4 Ways to Get More Books for Your Bucks (and Vice Versa)
If you are an avid reader, you own a few books. OK, make that a lot of books.
Some of your books you would never part with, but others are currently gathering dust on bookshelves or piled on the floor.
Since it looks like you will soon have to buy a new bookshelf or continue to wade through books just to get to the kitchen, I’ve got an idea. Resolve this year to do what some people do with their wardrobe: Don’t add anything until you get rid of something.
Fortunately, the internet is the perfect place to not only unload old books but also find those on your “to-read” list for cheap.
If you like the idea of a fair exchange, try a free membership to PaperbackSwap.com. This is a book club that helps avid readers share their books online by exchanging books they have for books they want.
Once you post 10 books you want to part with to your online bookshelf, you receive two free book credits. Just search the site for the books you want and send in your request, and the owner will ship the books directly to you.
If someone requests a book you have posted, you will have to pay shipping (typically $2.66 for USPS Media Mail), but you will receive a book credit once the requester receives his or her book.
Book-swapping sites are popping up everywhere. If you can’t find the books you want at PaperbackSwap, check out TitleTrader.com, BooksFreeSwap.com and BookMooch.com.
If you prefer cold, hard cash for your books, Cash4Books.net may buy back your old textbooks, hardbacks and professional/technical books. It is not, however, interested in your paperback fiction.
As a seller, you enter the ISBN numbers of your books on the website to find the buyback prices. You can print out a shipping label to send the books directly to Cash4Books (it even pays the cost of shipping). The company will either send a check or credit your PayPal account within an average of 13 days from when you mail the books.
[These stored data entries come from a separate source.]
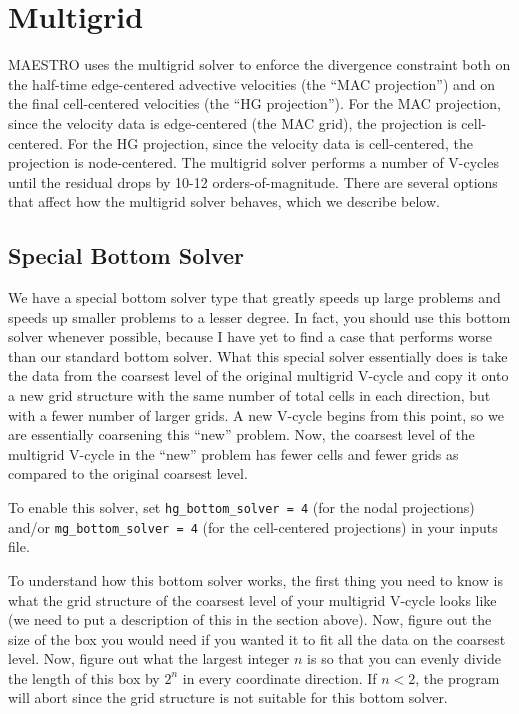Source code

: \section{Multigrid}

MAESTRO uses the multigrid solver to enforce the divergence constraint
both on the half-time edge-centered advective velocities (the ``MAC
projection'') and on the final cell-centered velocities (the ``HG
projection'').  For the MAC projection, since the velocity data is
edge-centered (the MAC grid), the projection is cell-centered.  For
the HG projection, since the velocity data is cell-centered, the
projection is node-centered.   The multigrid solver performs a number
of V-cycles until the residual drops by 10-12 orders-of-magnitude.
There are several options that affect how the multigrid solver
behaves, which we describe below.

\subsection{Special Bottom Solver}
We have a special bottom solver type that greatly speeds up large problems
and speeds up smaller problems to a lesser degree.
In fact, you should use this bottom solver whenever possible, because I
have yet to find a case that performs worse than our standard bottom solver.
What this special solver essentially does is take the data from the coarsest 
level of the original multigrid V-cycle and copy it onto a new grid structure 
with the same number of total cells in each direction, but with a fewer number of larger 
grids.  A new V-cycle begins from this point, 
so we are essentially coarsening this ``new'' problem.
Now, the coarsest level of the multigrid V-cycle in the ``new'' problem has 
fewer cells and fewer grids as compared to the original coarsest level.

To enable this solver, set {\tt hg\_bottom\_solver = 4} (for the nodal
projections) and/or {\tt mg\_bottom\_solver = 4} (for the cell-centered
projections) in your inputs file.

To understand how this bottom solver works, the first thing you need to know
is what the grid structure of the coarsest level of your multigrid V-cycle
looks like (we need to put a description of this in the section above).
Now, figure out the size of the box you would need if you
wanted it to fit all the data on the coarsest level.  Now, figure out what
the largest integer $n$ is so that you can evenly divide the length of this box
by $2^n$ in every coordinate direction.  If $n < 2$, the program will abort
since the grid structure is not suitable for this bottom solver.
Several EC readers have had good experiences with Cash4Books. I was thrilled to discover it would take a several-year-old college textbook of mine that other textbook buyback sites were no longer accepting. Another reader was overjoyed to find she could unload her old homeschool curriculum.
CATCH AND RELEASE
If you’re curious about the lives of your discarded books once they leave you, you might consider releasing your book “into the wild” as part of the BookCrossing.com project.
To release a book, register your book on the site, print out a label with a unique ID number and leave the book in a place where you think it might find a new reader. The person who finds the book can visit BookCrossing.com and enter the ID number to find out where the book has traveled, and even journal about his or her experience.
You can follow the progress of your book as it travels the world! To hunt for a book that has been released in your area, you can find release locations in the “Go Hunting” section of the site.
BooksPrice.com is a great comparison site for the frugal book shopper. Just type in your book title, author or ISBN and you’ll get a list of the prices of new and used books on many major bargain book sites.
BooksPrice.com also compares the shipping fees and book conditions, so you’ll be sure to get the deal you want.
With all these resources for book owners, it seems there’s no excuse for those piles of discarded books cluttering my home and office. This year, I plan to find new homes for some of those books I never read anymore. And I’m seriously considering a little catch-and-release action because I think it might be kind of fun to watch a copy of “Debt-Proof Living” travel the world.